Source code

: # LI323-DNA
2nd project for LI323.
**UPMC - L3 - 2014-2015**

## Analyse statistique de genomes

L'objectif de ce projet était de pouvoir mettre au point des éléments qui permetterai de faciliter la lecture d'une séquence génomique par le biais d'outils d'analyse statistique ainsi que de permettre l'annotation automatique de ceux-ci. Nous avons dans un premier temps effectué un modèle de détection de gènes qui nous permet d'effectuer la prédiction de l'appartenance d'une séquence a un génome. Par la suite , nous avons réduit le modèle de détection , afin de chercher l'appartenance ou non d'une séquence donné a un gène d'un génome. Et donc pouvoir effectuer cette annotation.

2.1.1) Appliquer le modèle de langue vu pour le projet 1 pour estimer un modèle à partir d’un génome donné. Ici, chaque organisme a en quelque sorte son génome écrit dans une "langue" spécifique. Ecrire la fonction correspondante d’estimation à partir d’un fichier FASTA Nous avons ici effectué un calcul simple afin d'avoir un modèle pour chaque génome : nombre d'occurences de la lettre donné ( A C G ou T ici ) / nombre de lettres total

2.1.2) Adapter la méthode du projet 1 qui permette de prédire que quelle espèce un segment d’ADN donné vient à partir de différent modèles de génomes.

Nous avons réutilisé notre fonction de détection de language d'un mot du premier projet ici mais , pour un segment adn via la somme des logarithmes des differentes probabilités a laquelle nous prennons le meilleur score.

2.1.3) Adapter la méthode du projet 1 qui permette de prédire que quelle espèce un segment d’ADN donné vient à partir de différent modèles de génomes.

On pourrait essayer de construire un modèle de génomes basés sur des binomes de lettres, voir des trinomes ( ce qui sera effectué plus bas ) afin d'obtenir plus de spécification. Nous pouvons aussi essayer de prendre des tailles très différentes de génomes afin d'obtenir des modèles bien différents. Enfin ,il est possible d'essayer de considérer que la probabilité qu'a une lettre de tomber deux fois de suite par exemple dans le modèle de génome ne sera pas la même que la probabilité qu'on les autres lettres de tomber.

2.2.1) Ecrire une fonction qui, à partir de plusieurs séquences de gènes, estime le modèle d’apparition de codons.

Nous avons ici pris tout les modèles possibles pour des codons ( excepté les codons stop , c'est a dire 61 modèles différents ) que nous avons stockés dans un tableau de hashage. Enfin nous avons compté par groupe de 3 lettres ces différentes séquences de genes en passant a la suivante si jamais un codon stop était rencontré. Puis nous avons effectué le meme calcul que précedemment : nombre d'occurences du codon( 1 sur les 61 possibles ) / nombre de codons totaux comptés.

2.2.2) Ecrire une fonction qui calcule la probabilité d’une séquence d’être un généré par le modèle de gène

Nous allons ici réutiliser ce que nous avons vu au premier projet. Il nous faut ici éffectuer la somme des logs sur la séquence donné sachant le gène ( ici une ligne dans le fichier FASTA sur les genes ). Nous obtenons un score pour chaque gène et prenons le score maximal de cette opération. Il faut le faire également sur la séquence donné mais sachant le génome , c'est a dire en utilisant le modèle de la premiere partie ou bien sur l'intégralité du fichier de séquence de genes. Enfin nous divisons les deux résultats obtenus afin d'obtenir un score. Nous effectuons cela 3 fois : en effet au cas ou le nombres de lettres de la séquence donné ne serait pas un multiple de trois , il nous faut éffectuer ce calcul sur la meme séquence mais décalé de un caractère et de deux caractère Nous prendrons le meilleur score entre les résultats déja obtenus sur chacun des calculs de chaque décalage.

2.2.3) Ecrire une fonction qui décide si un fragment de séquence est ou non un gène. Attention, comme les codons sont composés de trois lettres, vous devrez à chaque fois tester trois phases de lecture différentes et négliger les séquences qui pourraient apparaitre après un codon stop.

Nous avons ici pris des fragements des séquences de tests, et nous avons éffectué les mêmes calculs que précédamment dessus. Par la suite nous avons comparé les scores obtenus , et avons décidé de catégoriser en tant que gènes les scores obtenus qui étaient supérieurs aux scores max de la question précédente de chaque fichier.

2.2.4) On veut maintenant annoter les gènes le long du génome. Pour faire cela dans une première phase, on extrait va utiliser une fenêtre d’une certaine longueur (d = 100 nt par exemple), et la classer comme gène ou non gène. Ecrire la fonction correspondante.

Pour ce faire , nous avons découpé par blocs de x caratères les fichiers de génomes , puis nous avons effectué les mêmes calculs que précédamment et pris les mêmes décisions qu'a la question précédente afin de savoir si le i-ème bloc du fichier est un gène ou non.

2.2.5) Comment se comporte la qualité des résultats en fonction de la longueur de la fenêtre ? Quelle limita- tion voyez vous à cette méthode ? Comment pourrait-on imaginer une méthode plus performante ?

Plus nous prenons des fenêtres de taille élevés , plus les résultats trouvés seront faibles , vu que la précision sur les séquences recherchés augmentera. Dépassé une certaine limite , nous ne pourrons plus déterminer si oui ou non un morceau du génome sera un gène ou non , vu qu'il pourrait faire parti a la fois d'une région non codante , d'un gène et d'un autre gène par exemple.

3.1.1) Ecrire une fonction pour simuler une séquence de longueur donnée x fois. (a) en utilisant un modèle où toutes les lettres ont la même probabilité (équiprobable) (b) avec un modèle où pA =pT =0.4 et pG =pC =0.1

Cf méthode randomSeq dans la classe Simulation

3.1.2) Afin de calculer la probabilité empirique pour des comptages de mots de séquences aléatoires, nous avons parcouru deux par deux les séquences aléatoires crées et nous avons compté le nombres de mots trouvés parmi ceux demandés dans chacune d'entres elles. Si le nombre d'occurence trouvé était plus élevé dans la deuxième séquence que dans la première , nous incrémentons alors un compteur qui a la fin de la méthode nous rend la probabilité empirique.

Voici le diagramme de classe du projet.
■ ■ ■ ■ ■
* _Try it_
Please output exactly the lines between the one holding "On pourrait essayer" and the one holding "Nous avons ici pris tout" in the records above, inclusive, and nothing more.

* _Solution below_
On pourrait essayer de construire un modèle de génomes basés sur des binomes de lettres, voir des trinomes ( ce qui sera effectué plus bas ) afin d'obtenir plus de spécification. Nous pouvons aussi essayer de prendre des tailles très différentes de génomes afin d'obtenir des modèles bien différents. Enfin ,il est possible d'essayer de considérer que la probabilité qu'a une lettre de tomber deux fois de suite par exemple dans le modèle de génome ne sera pas la même que la probabilité qu'on les autres lettres de tomber.

2.2.1) Ecrire une fonction qui, à partir de plusieurs séquences de gènes, estime le modèle d’apparition de codons.

Nous avons ici pris tout les modèles possibles pour des codons ( excepté les codons stop , c'est a dire 61 modèles différents ) que nous avons stockés dans un tableau de hashage. Enfin nous avons compté par groupe de 3 lettres ces différentes séquences de genes en passant a la suivante si jamais un codon stop était rencontré. Puis nous avons effectué le meme calcul que précedemment : nombre d'occurences du codon( 1 sur les 61 possibles ) / nombre de codons totaux comptés.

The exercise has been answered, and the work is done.